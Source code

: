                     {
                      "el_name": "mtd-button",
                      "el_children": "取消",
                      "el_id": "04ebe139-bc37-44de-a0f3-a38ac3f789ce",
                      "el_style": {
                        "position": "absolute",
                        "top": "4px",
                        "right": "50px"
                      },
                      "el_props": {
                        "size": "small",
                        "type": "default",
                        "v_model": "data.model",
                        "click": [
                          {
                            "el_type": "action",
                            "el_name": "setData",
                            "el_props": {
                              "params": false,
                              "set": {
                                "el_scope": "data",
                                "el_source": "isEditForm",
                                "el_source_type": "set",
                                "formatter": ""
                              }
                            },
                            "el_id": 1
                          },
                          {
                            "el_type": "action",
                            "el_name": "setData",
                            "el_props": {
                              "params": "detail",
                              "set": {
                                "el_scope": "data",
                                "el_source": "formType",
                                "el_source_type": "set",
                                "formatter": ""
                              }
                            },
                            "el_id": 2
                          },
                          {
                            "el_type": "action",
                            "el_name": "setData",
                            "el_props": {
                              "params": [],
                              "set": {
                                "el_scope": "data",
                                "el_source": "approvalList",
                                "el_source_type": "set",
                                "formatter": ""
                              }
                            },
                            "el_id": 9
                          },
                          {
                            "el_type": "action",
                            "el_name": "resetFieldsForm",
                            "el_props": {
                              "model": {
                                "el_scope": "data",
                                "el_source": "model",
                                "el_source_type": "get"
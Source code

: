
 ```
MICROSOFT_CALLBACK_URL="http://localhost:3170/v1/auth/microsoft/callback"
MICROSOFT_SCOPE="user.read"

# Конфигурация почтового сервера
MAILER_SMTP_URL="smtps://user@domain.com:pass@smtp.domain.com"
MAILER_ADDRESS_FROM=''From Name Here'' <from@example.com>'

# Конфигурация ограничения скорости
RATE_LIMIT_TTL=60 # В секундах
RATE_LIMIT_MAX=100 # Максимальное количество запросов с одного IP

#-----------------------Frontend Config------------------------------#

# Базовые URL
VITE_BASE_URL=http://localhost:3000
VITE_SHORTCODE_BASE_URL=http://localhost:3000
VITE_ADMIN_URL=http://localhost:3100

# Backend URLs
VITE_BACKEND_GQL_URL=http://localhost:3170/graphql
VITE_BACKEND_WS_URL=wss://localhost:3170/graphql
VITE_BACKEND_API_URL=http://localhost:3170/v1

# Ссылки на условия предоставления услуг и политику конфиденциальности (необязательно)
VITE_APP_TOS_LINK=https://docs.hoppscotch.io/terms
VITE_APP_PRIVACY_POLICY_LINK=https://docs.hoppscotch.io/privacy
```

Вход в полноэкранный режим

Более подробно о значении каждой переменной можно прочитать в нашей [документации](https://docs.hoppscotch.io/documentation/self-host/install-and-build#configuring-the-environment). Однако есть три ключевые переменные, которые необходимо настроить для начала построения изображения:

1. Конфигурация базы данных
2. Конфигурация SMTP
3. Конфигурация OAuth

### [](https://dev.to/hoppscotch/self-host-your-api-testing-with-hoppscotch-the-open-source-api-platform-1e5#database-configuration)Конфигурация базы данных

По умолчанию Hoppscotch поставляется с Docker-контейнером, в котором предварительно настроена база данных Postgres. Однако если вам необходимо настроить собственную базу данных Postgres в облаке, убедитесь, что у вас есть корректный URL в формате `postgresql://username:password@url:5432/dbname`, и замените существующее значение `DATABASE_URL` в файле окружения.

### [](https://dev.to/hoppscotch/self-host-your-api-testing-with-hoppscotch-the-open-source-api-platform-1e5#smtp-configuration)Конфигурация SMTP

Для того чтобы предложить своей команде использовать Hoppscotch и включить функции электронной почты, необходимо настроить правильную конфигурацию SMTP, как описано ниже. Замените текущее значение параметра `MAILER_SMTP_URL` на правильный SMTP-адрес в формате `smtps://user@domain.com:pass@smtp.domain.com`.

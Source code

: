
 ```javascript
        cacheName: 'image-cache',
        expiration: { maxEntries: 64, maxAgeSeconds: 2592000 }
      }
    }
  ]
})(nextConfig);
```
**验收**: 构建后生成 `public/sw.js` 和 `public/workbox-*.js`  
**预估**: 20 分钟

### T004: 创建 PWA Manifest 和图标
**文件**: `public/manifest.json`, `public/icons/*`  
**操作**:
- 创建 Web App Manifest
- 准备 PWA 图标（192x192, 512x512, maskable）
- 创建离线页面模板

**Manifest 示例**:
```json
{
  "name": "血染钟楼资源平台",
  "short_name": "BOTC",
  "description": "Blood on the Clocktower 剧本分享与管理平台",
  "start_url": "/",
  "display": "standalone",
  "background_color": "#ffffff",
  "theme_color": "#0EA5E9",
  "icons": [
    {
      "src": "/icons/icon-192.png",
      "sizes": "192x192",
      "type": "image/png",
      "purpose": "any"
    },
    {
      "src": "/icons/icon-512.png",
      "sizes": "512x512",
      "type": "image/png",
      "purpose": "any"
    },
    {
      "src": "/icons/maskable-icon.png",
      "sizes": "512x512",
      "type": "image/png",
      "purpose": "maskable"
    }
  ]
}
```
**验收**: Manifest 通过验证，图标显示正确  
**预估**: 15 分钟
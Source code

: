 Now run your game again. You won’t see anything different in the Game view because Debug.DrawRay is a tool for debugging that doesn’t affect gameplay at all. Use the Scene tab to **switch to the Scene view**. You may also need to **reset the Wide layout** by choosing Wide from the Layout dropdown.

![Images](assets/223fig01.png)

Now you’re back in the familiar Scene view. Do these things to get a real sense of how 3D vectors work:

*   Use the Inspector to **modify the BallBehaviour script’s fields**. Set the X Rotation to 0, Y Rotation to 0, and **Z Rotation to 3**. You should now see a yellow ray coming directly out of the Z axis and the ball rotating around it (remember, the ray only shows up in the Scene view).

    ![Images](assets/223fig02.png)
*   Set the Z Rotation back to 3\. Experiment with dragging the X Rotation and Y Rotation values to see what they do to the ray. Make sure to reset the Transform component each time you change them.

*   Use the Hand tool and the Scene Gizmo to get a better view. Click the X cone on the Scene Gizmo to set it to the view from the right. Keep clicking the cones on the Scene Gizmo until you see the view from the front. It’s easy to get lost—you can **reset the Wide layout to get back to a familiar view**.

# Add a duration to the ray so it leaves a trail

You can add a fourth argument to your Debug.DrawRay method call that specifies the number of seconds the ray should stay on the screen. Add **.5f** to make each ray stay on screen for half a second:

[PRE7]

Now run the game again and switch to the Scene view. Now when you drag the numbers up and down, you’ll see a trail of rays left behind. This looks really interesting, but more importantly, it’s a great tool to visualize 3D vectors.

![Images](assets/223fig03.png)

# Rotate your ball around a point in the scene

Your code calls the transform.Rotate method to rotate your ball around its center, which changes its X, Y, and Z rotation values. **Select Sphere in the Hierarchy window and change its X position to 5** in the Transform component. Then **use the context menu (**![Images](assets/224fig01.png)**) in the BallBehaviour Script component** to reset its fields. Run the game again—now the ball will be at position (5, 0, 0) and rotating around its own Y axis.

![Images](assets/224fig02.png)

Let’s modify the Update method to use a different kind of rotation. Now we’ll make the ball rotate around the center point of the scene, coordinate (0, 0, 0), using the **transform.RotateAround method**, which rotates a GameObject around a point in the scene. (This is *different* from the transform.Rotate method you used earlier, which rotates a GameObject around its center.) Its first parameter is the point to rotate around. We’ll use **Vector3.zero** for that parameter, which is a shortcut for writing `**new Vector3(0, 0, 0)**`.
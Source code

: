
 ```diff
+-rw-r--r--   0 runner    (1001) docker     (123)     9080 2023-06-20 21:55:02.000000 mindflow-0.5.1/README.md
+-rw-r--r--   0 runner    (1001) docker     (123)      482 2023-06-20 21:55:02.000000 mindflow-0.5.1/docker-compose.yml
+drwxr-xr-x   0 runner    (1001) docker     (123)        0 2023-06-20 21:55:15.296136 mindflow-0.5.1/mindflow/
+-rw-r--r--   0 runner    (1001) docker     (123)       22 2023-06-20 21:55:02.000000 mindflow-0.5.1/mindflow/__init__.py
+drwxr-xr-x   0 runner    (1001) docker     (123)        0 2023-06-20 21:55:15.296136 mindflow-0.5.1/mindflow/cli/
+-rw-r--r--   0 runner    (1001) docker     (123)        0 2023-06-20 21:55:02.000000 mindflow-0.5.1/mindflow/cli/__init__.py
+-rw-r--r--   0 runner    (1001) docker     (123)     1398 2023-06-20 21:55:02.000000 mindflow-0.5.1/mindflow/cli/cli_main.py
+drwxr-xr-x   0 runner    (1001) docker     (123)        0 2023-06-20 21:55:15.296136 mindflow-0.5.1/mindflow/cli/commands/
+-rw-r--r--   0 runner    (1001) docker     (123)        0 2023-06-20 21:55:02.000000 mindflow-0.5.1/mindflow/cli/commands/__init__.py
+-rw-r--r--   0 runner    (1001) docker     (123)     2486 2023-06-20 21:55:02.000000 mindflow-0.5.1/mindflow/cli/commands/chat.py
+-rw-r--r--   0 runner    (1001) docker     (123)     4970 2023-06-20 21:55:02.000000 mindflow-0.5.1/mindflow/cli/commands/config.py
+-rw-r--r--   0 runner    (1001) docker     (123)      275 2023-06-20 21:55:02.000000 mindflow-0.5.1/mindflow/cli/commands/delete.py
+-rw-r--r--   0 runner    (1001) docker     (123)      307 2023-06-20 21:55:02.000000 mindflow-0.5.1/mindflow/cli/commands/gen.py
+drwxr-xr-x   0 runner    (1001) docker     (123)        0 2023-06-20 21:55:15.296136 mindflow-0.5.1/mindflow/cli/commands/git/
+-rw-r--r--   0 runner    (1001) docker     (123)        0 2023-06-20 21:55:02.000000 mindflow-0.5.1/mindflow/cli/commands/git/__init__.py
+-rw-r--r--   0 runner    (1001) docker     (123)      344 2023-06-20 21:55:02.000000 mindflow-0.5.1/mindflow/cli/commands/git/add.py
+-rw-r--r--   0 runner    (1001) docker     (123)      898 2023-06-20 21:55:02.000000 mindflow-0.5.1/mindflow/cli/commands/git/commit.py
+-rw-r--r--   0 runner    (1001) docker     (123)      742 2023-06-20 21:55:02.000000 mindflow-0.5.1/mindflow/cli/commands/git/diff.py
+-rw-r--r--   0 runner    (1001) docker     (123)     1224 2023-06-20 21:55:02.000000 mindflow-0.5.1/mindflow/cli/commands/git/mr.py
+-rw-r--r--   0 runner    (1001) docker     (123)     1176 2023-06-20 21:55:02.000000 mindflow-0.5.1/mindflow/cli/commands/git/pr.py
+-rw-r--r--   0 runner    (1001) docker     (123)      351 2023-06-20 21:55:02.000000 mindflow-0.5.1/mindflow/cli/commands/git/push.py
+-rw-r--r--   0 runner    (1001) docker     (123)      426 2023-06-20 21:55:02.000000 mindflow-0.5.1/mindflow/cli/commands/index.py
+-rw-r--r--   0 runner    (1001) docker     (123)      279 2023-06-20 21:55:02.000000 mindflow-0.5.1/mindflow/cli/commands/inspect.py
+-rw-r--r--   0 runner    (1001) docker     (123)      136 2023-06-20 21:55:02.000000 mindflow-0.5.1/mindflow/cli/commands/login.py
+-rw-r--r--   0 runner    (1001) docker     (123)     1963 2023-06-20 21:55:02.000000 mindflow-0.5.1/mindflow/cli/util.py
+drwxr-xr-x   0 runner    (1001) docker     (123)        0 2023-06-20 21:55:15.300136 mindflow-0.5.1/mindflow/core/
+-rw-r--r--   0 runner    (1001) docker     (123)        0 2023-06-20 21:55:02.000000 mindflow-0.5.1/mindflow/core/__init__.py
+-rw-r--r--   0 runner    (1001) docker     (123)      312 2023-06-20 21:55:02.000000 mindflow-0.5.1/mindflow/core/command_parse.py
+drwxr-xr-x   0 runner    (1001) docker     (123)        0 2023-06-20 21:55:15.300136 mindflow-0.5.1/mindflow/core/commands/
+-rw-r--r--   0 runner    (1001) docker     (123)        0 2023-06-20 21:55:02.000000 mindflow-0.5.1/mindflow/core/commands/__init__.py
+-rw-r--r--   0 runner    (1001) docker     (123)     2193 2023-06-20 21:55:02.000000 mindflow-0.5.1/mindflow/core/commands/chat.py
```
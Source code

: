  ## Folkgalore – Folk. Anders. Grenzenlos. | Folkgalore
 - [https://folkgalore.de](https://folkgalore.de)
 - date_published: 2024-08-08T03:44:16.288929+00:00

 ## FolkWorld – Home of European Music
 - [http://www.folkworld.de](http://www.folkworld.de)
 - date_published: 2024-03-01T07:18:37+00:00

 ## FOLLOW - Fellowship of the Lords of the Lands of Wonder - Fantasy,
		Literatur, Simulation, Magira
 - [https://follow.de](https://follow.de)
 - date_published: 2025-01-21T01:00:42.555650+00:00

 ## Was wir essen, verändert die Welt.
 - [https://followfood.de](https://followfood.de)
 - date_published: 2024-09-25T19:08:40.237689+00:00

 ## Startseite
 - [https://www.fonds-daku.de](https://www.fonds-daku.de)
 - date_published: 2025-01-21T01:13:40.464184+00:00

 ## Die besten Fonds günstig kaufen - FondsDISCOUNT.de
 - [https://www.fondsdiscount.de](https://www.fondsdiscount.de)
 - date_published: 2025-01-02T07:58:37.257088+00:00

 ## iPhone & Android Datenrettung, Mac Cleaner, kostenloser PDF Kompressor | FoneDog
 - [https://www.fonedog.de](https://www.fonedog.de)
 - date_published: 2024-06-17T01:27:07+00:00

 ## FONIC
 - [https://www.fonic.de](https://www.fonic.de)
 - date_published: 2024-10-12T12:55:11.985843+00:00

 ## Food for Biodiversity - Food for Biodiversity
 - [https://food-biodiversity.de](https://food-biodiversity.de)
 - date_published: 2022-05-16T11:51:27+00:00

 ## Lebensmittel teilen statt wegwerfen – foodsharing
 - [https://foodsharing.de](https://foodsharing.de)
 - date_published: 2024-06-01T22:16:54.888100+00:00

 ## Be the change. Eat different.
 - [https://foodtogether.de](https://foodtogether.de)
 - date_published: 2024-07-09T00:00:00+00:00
____________
Exercise description: Return only the number of lines in the data that hold the string "each".

Answer space: 2